The man’s gaze focused immediately; it was like someone had struck a light in him. He grabbed a coat off a hook by the door and shrugged it on, moving out of the house. He told me to show him where the man was.
I tried to ask him whether he needed a kit or supplies, but he waved his hand once, already starting down the path. For such an old man, he moved very fast. He said, “Don’t need one. Come on, kid.”
So I showed him to the dying man by the creek.
And what the healer did next was simply extraordinary. I cannot tell you how much it stunned me. If Saint Rosalia ever did exist, someone could tell me this was a remnant of her power, and I would believe them. I wish you had been there to witness it, too. But anyway, the healer knelt down beside the bleeding man. He removed my bloodstained cloak from his leg, then passed his right hand over the wound. He winced slightly, before he shut his eyes and put both hands on the flesh just on the edges of the wound.
A golden sort of glow emitted from his fingertips. Blood stopped flowing from the man’s wound. The wounded man’s pallor turned healthy and alive again, and he sat up to wipe the blood off his mouth in a swift move. The healer placed his hands down, trembling slightly, but he opened his eyes and stood up. The wounded man stared up at him in awe, which I must imagine my own face mirrored.
“How did you do that? I’ve never seen any healing magic like that in all of Arcada.” I could not help but ask him.

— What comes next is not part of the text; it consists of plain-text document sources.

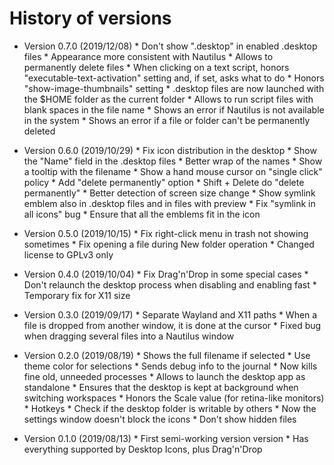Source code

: # History of versions #

* Version 0.7.0 (2019/12/08)
      * Don't show ".desktop" in enabled .desktop files
      * Appearance more consistent with Nautilus
      * Allows to permanently delete files
      * When clicking on a text script, honors "executable-text-activation" setting and, if set, asks what to do
      * Honors "show-image-thumbnails" setting
      * .desktop files are now launched with the $HOME folder as the current folder
      * Allows to run script files with blank spaces in the file name
      * Shows an error if Nautilus is not available in the system
      * Shows an error if a file or folder can't be permanently deleted

* Version 0.6.0 (2019/10/29)
      * Fix icon distribution in the desktop
      * Show the "Name" field in the .desktop files
      * Better wrap of the names
      * Show a tooltip with the filename
      * Show a hand mouse cursor on "single click" policy
      * Add "delete permanently" option
      * Shift + Delete do "delete permanently"
      * Better detection of screen size change
      * Show symlink emblem also in .desktop files and in files with preview
      * Fix "symlink in all icons" bug
      * Ensure that all the emblems fit in the icon

* Version 0.5.0 (2019/10/15)
      * Fix right-click menu in trash not showing sometimes
      * Fix opening a file during New folder operation
      * Changed license to GPLv3 only

* Version 0.4.0 (2019/10/04)
      * Fix Drag'n'Drop in some special cases
      * Don't relaunch the desktop process when disabling and enabling fast
      * Temporary fix for X11 size

* Version 0.3.0 (2019/09/17)
      * Separate Wayland and X11 paths
      * When a file is dropped from another window, it is done at the cursor
      * Fixed bug when dragging several files into a Nautilus window

* Version 0.2.0 (2019/08/19)
      * Shows the full filename if selected
      * Use theme color for selections
      * Sends debug info to the journal
      * Now kills fine old, unneeded processes
      * Allows to launch the desktop app as standalone
      * Ensures that the desktop is kept at background when switching workspaces
      * Honors the Scale value (for retina-like monitors)
      * Hotkeys
      * Check if the desktop folder is writable by others
      * Now the settings window doesn't block the icons
      * Don't show hidden files

* Version 0.1.0 (2019/08/13)
      * First semi-working version version
      * Has everything supported by Desktop Icons, plus Drag'n'Drop
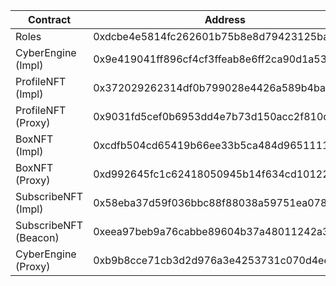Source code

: | Contract              | Address                                    | Etherscan                                                                       |
| --------------------- | ------------------------------------------ | ------------------------------------------------------------------------------- |
| Roles                 | 0xdcbe4e5814fc262601b75b8e8d79423125ba6675 | https://rinkeby.etherscan.io/address/0xdcbe4e5814fc262601b75b8e8d79423125ba6675 |
| CyberEngine (Impl)    | 0x9e419041ff896cf4cf3ffeab8e6ff2ca90d1a533 | https://rinkeby.etherscan.io/address/0x9e419041ff896cf4cf3ffeab8e6ff2ca90d1a533 |
| ProfileNFT (Impl)     | 0x372029262314df0b799028e4426a589b4ba471c2 | https://rinkeby.etherscan.io/address/0x372029262314df0b799028e4426a589b4ba471c2 |
| ProfileNFT (Proxy)    | 0x9031fd5cef0b6953dd4e7b73d150acc2f810de52 | https://rinkeby.etherscan.io/address/0x9031fd5cef0b6953dd4e7b73d150acc2f810de52 |
| BoxNFT (Impl)         | 0xcdfb504cd65419b66ee33b5ca484d9651111888b | https://rinkeby.etherscan.io/address/0xcdfb504cd65419b66ee33b5ca484d9651111888b |
| BoxNFT (Proxy)        | 0xd992645fc1c62418050945b14f634cd10122211f | https://rinkeby.etherscan.io/address/0xd992645fc1c62418050945b14f634cd10122211f |
| SubscribeNFT (Impl)   | 0x58eba37d59f036bbc88f88038a59751ea07843d5 | https://rinkeby.etherscan.io/address/0x58eba37d59f036bbc88f88038a59751ea07843d5 |
| SubscribeNFT (Beacon) | 0xeea97beb9a76cabbe89604b37a48011242a3a197 | https://rinkeby.etherscan.io/address/0xeea97beb9a76cabbe89604b37a48011242a3a197 |
| CyberEngine (Proxy)   | 0xb9b8cce71cb3d2d976a3e4253731c070d4ee6732 | https://rinkeby.etherscan.io/address/0xb9b8cce71cb3d2d976a3e4253731c070d4ee6732 |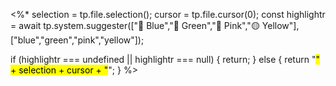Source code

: <%* 
selection = tp.file.selection();
cursor = tp.file.cursor(0);
const highlightr = await tp.system.suggester(["📘 Blue","🌿 Green","🌸 Pink","🟡 Yellow"], ["blue","green","pink","yellow"]);

if (highlightr === undefined || highlightr === null) {
	return;
} else {
	return "<mark class='" + highlightr + "' >" + selection + cursor + "</mark>";
}
%>

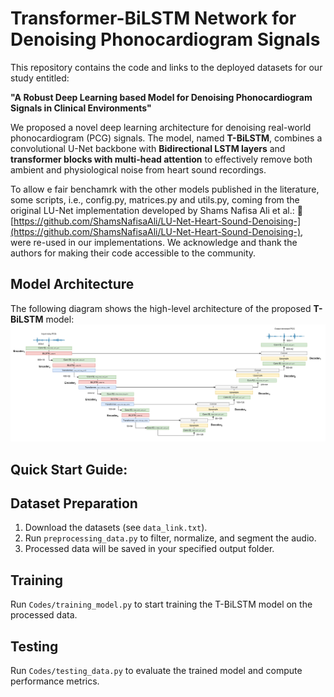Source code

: # Transformer-BiLSTM Network for Denoising Phonocardiogram Signals

This repository contains the code and links to the deployed datasets for our study entitled:

**"A Robust Deep Learning based Model for Denoising Phonocardiogram Signals in Clinical Environments"**

We proposed a novel deep learning architecture for denoising real-world phonocardiogram (PCG) signals. The model, named **T-BiLSTM**, combines a convolutional U-Net backbone with **Bidirectional LSTM layers** and **transformer blocks with multi-head attention** to effectively remove both ambient and physiological noise from heart sound recordings.


To allow e fair benchamrk with the other models published in the literature, some scripts, i.e., config.py, matrices.py and utils.py, coming from the original LU-Net implementation developed by Shams Nafisa Ali et al.: 🔗 [https://github.com/ShamsNafisaAli/LU-Net-Heart-Sound-Denoising-](https://github.com/ShamsNafisaAli/LU-Net-Heart-Sound-Denoising-), were re-used in our implementations. We acknowledge and thank the authors for making their code accessible to the community.


## Model Architecture

The following diagram shows the high-level architecture of the proposed **T-BiLSTM** model:
![Model Architecture](figs/T-BiLSTM_model.png)



## Quick Start Guide:

## Dataset Preparation

1. Download the datasets (see `data_link.txt`).
2. Run `preprocessing_data.py` to filter, normalize, and segment the audio.
3. Processed data will be saved in your specified output folder.

## Training

Run `Codes/training_model.py` to start training the T-BiLSTM model on the processed data.

## Testing

Run `Codes/testing_data.py` to evaluate the trained model and compute performance metrics.
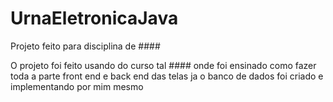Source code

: # UrnaEletronicaJava

Projeto feito para disciplina de ####

O projeto foi feito usando do curso tal ####
onde foi ensinado como fazer toda a parte front end e back end das telas 
ja o banco de dados foi criado e implementando por mim mesmo 

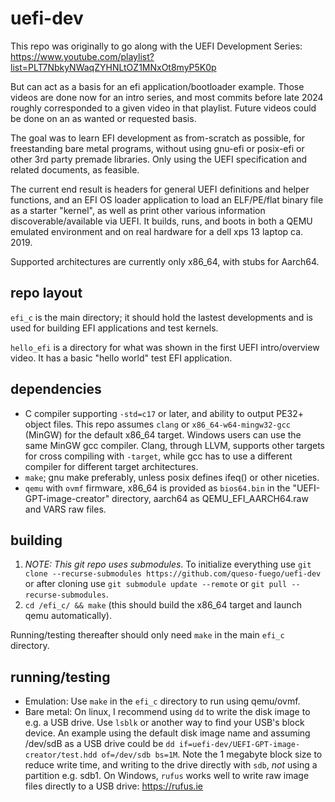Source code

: # uefi-dev
This repo was originally to go along with the UEFI Development Series: 
https://www.youtube.com/playlist?list=PLT7NbkyNWaqZYHNLtOZ1MNxOt8myP5K0p

But can act as a basis for an efi application/bootloader example.
Those videos are done now for an intro series, and most commits before late 2024 roughly 
corresponded to a given video in that playlist. 
Future videos could be done on an as wanted or requested basis.

The goal was to learn EFI development as from-scratch as possible, for freestanding bare metal
programs, without using gnu-efi or posix-efi or other 3rd party premade libraries. 
Only using the UEFI specification and related documents, as feasible.

The current end result is headers for general UEFI definitions and helper functions,
and an EFI OS loader application to load an ELF/PE/flat binary file as a starter "kernel",
as well as print other various information discoverable/available via UEFI.
It builds, runs, and boots in both a QEMU emulated environment and on real hardware for
a dell xps 13 laptop ca. 2019.

Supported architectures are currently only x86_64, with stubs for Aarch64.

## repo layout
`efi_c` is the main directory; it should hold the lastest developments and is used for building 
EFI applications and test kernels.

`hello_efi` is a directory for what was shown in the first UEFI intro/overview video. It has a
basic "hello world" test EFI application.

## dependencies
- C compiler supporting `-std=c17` or later, and ability to output PE32+ object files. 
This repo assumes `clang` or `x86_64-w64-mingw32-gcc` (MinGW) for the default x86_64 target. 
Windows users can use the same MinGW gcc compiler. Clang, through LLVM, supports other targets for 
cross compiling with `-target`, while gcc has to use a different compiler for different target
architectures.
- `make`; gnu make preferably, unless posix defines ifeq() or other niceties.
- `qemu` with `ovmf` firmware, x86_64 is provided as `bios64.bin` in the "UEFI-GPT-image-creator" 
directory, aarch64 as QEMU_EFI_AARCH64.raw and VARS raw files.

## building 
1. *NOTE: This git repo uses submodules*. To initialize everything use 
`git clone --recurse-submodules https://github.com/queso-fuego/uefi-dev` or after cloning 
use `git submodule update --remote` or `git pull --recurse-submodules`. 
2. `cd /efi_c/ && make` (this should build the x86_64 target and launch qemu automatically).

Running/testing thereafter should only need `make` in the main `efi_c` directory.

## running/testing
- Emulation: Use `make` in the `efi_c` directory to run using qemu/ovmf.
- Bare metal: On linux, I recommend using `dd` to write the disk image to e.g. a USB drive. 
Use `lsblk` or another way to find your USB's block device. 
An example using the default disk image name and assuming /dev/sdB as a USB drive could be 
`dd if=uefi-dev/UEFI-GPT-image-creator/test.hdd of=/dev/sdb bs=1M`.
Note the 1 megabyte block size to reduce write time, and writing to the drive directly with `sdb`, 
_not_ using a partition e.g. sdb1.
On Windows, `rufus` works well to write raw image files directly to a USB drive: 
https://rufus.ie

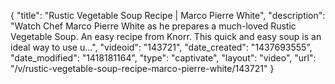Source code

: {
    "title": "Rustic Vegetable Soup Recipe | Marco Pierre White",
    "description": "Watch Chef Marco Pierre White as he prepares a much-loved Rustic Vegetable Soup. An easy recipe from Knorr. This quick and easy soup is an ideal way to use u...",
    "videoid": "143721",
    "date_created": "1437693555",
    "date_modified": "1418181164",
    "type": "captivate",
    "layout": "video",
    "url": "\/v\/rustic-vegetable-soup-recipe-marco-pierre-white\/143721"
}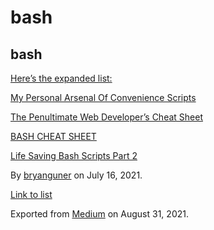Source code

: # bash

## bash

[Here’s the expanded list:](https://medium.com/p/f1bbcd632fd0)

[My Personal Arsenal Of Convenience Scripts](https://medium.com/p/3c7869fdae53)

[The Penultimate Web Developer’s Cheat Sheet](https://medium.com/p/a02a423139a4)

[BASH CHEAT SHEET](https://medium.com/p/d3077114aea7)

[Life Saving Bash Scripts Part 2](https://medium.com/p/b40c8ee22682)

By <a href="https://medium.com/@bryanguner" class="p-author h-card">bryanguner</a> on July 16, 2021.

[Link to list](https://medium.com/@bryanguner/list/37e89077bb28)

Exported from [Medium](https://medium.com) on August 31, 2021.
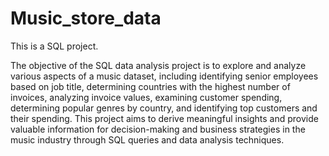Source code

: # Music_store_data

This is a SQL project.

The objective of the SQL data analysis project is to explore and analyze various aspects of a music dataset, including identifying senior employees based on job title, determining countries with the highest number of invoices, analyzing invoice values, examining customer spending, determining popular genres by country, and identifying top customers and their spending. This project aims to derive meaningful insights and provide valuable information for decision-making and business strategies in the music industry through SQL queries and data analysis techniques.

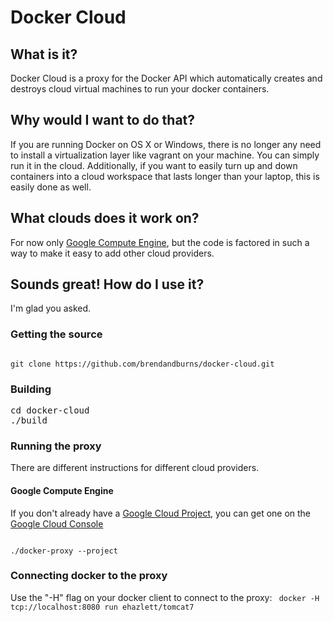 Docker Cloud
============

What is it?
------------
Docker Cloud is a proxy for the Docker API which automatically creates and destroys cloud virtual machines to run
your docker containers.

Why would I want to do that?
------------
If you are running Docker on OS X or Windows, there is no longer any need to install a virtualization layer like
vagrant on your machine.  You can simply run it in the cloud.  Additionally, if you want to easily turn up and
down containers into a cloud workspace that lasts longer than your laptop, this is easily done as well.

What clouds does it work on?
------------
For now only <a href="https://cloud.google.com/products/compute-engine/">Google Compute Engine</a>, but the code
is factored in such a way to make it easy to add other cloud providers.

Sounds great!  How do I use it?
------------
I'm glad you asked.
### Getting the source ###
<code>
git clone https://github.com/brendandburns/docker-cloud.git
</code>

### Building ###
<pre>
cd docker-cloud
./build
</pre>

### Running the proxy ###
There are different instructions for different cloud providers.

#### Google Compute Engine ####
If you don't already have a <a href="http://cloud.google.com">Google Cloud Project</a>, you can get one on the <a href="http://cloud.google.com/console">Google Cloud Console</a>

<code>
./docker-proxy --project <your-google-cloud-project-here>
</code>

### Connecting docker to the proxy ###
Use the "-H" flag on your docker client to connect to the proxy:
<code>
docker -H tcp://localhost:8080 run ehazlett/tomcat7
</code>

The healer ignored me at first. He was checking the other man’s wound—it had now become nothing but a deep, jagged scar stained faintly with blood. He asked the man how he had gotten hurt. The man replied that he had been robbed in the middle of the mountains and left to die.
I don’t know what happened to the man after that. He went down the mountain to report the case after giving the healer his name and promising to pay him for his service as soon as possible. The healer began to walk towards the direction of his house, and I followed him. How could I not? This was a miracle I had stumbled upon; how could I walk away from it?
The healer was quite stubbornly silent. It took me pestering and wheedling the entire way to his house, and telling him the reasons for my interest for him to finally relent.
Outside his house, at a stone table beneath a willow tree, he brought out a purple velvet satchel closed with a drawstring. In the satchel was a marble statuette, a stack of documents, and a book.
The healer said, “There are two types of healers in the world—those who learn it and those who are born with it. I am of the rarer of the two. I was born a healer. My whole family are mostly born healers, and she is our Saint.” He showed me the statuette. It depicted a woman with long, flowing hair holding a vase and a long scroll that fell to her feet.
Oh, the rush of fire in my heart as I’m writing this—I cannot describe it with words. All I know is that this is perhaps one of the greatest discoveries I will ever make in my lifetime, and I am determined not to let it go.
The Healers’ Saint is named Aurelia. She had been born a healer, and she had written detailed instructions on how a born healer could properly use their power and minimize fatigue and other side effects. Legends say she healed over a thousand people during the war. She then disappeared from Arcada entirely after the civil war.
So here I sit in the library. I probably won’t be sending you letters this frequently anymore for some time—there is too much to research and too many people to interview. I write this to let you know I am doing well, and I hope you are, too. I will be coming back as soon as possible.